= Beginning of Section =

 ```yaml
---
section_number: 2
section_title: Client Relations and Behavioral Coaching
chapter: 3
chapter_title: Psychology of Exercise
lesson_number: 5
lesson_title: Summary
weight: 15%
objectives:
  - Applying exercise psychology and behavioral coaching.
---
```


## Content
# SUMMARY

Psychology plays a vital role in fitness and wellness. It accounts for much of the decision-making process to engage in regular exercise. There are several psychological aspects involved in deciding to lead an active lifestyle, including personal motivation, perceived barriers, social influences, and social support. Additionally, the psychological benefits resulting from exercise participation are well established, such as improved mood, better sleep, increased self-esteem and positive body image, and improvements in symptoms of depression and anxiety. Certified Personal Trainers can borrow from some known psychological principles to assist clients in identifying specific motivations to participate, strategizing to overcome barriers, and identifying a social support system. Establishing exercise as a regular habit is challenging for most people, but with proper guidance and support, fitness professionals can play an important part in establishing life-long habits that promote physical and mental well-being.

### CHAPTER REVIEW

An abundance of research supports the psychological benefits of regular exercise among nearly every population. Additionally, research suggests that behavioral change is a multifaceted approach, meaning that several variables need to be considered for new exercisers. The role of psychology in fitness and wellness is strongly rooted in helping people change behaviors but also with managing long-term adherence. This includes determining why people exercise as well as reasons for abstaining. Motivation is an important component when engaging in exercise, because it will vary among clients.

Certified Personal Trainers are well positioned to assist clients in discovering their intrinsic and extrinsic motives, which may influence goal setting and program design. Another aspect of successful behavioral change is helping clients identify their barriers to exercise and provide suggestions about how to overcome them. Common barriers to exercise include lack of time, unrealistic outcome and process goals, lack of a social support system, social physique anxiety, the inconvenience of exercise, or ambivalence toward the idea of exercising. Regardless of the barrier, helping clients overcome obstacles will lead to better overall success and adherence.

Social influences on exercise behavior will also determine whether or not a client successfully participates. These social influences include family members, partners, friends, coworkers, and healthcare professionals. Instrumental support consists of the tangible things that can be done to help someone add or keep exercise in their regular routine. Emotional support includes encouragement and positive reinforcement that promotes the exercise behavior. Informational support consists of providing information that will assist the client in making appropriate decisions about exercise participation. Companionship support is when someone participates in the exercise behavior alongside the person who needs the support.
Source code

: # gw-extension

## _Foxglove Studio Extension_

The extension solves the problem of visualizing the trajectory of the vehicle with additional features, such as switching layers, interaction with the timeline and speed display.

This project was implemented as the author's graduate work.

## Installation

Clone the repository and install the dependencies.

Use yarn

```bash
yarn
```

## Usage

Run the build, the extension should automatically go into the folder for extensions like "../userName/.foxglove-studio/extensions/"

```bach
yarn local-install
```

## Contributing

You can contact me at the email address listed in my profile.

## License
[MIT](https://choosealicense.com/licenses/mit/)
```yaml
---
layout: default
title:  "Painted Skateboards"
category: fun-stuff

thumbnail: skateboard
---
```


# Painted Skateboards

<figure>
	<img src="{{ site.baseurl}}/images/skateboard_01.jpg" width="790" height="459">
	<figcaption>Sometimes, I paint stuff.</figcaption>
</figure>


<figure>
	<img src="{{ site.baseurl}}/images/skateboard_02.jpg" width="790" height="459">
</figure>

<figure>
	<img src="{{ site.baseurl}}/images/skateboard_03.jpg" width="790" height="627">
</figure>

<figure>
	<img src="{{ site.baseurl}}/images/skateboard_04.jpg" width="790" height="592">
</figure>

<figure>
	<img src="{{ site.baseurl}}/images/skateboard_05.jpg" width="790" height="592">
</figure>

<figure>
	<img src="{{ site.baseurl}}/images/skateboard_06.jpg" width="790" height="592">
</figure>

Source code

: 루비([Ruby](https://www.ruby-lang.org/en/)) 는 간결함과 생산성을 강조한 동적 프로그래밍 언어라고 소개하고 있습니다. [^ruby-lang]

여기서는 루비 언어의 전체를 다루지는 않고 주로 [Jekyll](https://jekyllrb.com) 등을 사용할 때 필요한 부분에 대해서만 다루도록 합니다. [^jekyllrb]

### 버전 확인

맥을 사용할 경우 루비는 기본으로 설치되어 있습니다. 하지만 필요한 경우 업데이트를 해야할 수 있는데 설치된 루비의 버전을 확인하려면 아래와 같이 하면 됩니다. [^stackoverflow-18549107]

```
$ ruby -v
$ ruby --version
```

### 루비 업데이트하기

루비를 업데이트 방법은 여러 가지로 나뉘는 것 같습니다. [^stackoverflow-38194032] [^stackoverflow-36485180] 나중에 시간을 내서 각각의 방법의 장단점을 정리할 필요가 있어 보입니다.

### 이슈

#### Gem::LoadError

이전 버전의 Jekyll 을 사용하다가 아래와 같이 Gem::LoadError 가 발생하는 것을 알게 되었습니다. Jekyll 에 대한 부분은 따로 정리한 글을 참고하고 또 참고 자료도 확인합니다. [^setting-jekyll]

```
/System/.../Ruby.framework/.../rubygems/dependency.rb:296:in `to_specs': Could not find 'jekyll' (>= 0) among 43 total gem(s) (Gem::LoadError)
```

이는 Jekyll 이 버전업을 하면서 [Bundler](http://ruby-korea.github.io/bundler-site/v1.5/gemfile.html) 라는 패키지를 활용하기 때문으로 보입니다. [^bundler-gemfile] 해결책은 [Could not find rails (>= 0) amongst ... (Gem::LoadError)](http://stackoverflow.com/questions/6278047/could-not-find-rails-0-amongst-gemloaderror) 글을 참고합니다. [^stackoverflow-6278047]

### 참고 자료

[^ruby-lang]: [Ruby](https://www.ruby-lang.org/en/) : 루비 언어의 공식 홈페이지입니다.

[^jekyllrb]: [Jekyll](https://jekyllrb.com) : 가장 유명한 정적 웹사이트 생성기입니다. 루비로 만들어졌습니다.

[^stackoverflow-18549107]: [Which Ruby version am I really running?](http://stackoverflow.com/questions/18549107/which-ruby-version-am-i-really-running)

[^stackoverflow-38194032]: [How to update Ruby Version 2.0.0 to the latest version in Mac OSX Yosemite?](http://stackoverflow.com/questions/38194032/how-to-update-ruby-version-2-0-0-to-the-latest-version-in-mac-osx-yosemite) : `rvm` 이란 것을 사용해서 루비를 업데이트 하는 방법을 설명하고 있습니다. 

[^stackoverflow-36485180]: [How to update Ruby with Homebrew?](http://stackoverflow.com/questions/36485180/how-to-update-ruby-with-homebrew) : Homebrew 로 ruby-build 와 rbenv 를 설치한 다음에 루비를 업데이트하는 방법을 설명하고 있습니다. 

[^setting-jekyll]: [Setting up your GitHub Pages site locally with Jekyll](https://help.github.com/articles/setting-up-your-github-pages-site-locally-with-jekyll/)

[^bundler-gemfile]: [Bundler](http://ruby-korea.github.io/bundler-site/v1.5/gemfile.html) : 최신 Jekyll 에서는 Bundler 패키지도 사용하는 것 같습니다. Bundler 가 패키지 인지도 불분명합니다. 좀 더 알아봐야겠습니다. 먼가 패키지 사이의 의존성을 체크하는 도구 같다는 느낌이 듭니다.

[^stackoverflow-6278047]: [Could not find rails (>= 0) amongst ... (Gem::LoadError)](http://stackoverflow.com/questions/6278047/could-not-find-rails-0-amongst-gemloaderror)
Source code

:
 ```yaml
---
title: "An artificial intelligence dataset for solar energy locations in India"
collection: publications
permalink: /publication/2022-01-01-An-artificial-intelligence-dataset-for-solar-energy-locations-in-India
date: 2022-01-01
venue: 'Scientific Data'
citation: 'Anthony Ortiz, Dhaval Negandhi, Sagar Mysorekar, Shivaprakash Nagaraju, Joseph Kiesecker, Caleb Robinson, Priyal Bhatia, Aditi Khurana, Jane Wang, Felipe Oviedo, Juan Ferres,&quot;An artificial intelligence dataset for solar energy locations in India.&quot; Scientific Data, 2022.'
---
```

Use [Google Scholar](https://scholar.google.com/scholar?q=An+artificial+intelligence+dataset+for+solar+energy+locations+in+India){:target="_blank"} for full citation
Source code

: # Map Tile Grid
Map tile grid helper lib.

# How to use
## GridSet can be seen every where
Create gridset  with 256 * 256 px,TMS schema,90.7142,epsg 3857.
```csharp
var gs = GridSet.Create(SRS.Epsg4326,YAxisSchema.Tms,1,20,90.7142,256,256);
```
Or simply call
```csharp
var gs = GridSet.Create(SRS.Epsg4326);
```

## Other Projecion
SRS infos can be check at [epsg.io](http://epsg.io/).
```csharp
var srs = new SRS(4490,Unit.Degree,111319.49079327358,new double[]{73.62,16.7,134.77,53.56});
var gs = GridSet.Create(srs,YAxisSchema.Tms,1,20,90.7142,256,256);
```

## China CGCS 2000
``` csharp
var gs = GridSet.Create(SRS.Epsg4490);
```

= End of Section =
= Beginning of Section =

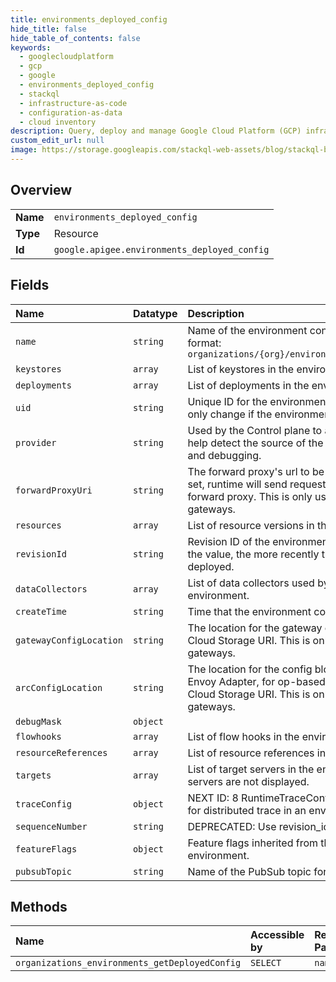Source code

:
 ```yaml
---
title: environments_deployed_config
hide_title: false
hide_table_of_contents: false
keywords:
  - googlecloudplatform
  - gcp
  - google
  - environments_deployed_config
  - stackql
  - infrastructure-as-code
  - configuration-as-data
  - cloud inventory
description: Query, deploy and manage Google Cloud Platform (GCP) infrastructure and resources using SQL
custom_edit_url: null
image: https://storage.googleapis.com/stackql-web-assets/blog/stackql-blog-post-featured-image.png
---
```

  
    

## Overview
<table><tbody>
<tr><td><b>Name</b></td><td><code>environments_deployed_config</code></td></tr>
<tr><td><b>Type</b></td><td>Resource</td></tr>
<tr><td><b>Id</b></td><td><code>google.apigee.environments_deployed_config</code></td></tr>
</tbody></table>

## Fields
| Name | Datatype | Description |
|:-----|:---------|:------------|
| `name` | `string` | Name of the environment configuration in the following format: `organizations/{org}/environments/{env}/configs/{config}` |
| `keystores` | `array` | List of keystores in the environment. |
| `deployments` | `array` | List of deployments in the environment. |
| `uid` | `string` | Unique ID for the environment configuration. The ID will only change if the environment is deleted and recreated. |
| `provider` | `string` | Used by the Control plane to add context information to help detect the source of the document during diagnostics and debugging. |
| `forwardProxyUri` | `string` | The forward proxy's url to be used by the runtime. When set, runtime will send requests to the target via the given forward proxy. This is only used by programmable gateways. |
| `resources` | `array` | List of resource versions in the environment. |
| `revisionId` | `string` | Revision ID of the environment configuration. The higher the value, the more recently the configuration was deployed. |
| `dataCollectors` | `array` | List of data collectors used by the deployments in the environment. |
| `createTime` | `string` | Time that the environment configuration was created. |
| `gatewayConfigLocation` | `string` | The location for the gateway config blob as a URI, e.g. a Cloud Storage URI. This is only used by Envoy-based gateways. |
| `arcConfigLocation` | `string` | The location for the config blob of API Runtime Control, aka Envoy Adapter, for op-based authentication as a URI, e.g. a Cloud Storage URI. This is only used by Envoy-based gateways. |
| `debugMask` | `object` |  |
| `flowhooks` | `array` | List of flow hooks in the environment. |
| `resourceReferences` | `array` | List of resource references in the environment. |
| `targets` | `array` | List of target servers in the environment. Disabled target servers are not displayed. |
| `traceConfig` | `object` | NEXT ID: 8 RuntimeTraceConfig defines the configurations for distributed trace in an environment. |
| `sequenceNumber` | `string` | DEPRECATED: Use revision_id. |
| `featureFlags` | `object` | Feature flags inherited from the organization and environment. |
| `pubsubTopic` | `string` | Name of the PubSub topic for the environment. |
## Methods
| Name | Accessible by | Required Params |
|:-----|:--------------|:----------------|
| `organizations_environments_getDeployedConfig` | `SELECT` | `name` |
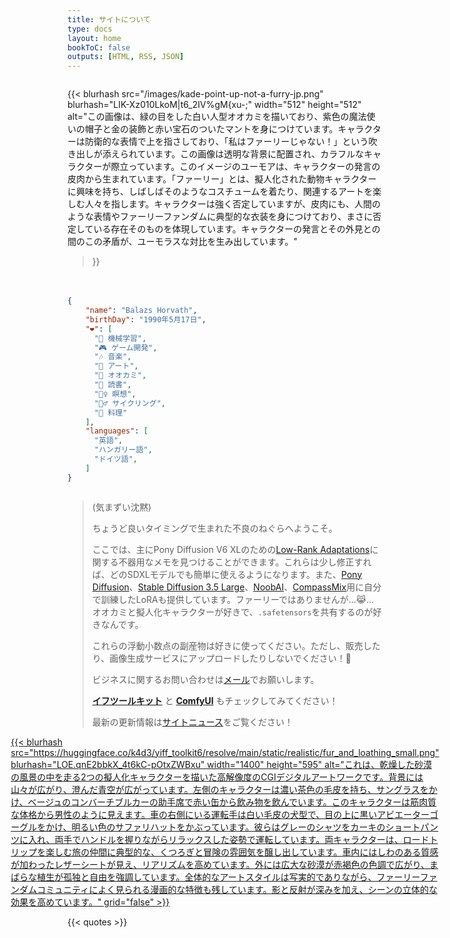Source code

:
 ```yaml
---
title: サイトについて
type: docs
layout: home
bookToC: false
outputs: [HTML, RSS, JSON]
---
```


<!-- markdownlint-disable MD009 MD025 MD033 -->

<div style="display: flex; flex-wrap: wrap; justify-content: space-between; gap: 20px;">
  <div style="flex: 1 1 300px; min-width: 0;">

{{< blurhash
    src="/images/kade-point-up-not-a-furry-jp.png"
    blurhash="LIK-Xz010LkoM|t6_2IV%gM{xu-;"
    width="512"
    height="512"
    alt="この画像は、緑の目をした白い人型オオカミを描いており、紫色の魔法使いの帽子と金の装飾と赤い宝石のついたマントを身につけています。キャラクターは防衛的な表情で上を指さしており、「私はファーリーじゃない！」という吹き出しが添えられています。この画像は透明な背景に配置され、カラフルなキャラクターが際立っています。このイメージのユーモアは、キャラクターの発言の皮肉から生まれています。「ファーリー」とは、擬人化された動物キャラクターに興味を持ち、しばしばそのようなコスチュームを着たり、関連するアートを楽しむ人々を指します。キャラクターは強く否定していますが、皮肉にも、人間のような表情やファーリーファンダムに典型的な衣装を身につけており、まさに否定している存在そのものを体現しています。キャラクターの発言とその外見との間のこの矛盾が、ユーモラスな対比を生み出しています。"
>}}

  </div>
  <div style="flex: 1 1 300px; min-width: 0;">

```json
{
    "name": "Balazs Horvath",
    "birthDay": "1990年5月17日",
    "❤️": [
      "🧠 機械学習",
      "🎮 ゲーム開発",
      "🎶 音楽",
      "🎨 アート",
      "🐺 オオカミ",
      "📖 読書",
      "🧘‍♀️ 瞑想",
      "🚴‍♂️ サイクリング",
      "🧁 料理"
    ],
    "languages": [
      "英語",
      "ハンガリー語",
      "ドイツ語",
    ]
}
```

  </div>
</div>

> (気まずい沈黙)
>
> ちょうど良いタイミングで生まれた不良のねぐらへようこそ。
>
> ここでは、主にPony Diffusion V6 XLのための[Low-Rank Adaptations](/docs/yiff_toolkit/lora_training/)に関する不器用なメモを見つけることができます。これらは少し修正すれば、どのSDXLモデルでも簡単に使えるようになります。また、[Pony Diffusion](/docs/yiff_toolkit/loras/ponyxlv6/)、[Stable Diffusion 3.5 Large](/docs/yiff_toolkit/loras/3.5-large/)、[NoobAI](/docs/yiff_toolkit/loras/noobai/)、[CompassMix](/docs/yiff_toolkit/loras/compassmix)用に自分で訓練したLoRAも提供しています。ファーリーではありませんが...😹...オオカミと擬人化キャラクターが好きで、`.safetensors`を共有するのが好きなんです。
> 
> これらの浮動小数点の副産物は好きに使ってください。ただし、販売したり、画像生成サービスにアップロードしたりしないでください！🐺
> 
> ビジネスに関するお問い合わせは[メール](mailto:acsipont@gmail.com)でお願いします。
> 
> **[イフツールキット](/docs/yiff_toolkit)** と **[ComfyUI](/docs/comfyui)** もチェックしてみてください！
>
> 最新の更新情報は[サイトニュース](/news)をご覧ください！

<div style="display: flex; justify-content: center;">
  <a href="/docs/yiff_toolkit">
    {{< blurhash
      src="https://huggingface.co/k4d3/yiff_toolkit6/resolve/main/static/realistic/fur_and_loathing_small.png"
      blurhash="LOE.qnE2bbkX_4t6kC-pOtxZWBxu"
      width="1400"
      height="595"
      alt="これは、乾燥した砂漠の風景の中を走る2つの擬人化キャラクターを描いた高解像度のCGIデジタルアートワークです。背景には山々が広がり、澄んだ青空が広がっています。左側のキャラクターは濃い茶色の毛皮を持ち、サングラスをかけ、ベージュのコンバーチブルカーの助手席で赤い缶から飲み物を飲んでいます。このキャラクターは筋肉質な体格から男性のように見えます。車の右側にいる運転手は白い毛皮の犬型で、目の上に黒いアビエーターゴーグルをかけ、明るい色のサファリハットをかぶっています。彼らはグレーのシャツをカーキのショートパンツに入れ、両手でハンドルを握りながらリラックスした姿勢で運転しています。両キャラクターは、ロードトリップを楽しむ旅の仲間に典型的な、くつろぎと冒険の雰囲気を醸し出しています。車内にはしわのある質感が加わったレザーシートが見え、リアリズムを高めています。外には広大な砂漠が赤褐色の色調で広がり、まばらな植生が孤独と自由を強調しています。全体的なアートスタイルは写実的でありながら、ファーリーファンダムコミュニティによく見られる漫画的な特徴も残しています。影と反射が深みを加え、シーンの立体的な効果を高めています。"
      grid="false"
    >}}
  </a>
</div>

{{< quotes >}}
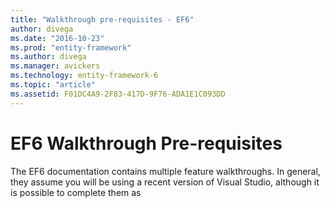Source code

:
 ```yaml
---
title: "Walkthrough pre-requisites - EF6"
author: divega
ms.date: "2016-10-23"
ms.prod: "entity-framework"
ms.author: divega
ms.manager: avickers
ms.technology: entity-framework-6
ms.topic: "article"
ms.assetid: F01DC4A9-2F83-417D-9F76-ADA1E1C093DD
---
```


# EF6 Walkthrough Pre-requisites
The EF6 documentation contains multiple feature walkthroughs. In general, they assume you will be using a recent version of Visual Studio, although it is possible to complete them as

= End of Section =

[Exercise directions]
Where the string "resources" appears in a line of the listing, copy that line.

[Task output]
description: Query, deploy and manage Google Cloud Platform (GCP) infrastructure and resources using SQL
| `resources` | `array` | List of resource versions in the environment. |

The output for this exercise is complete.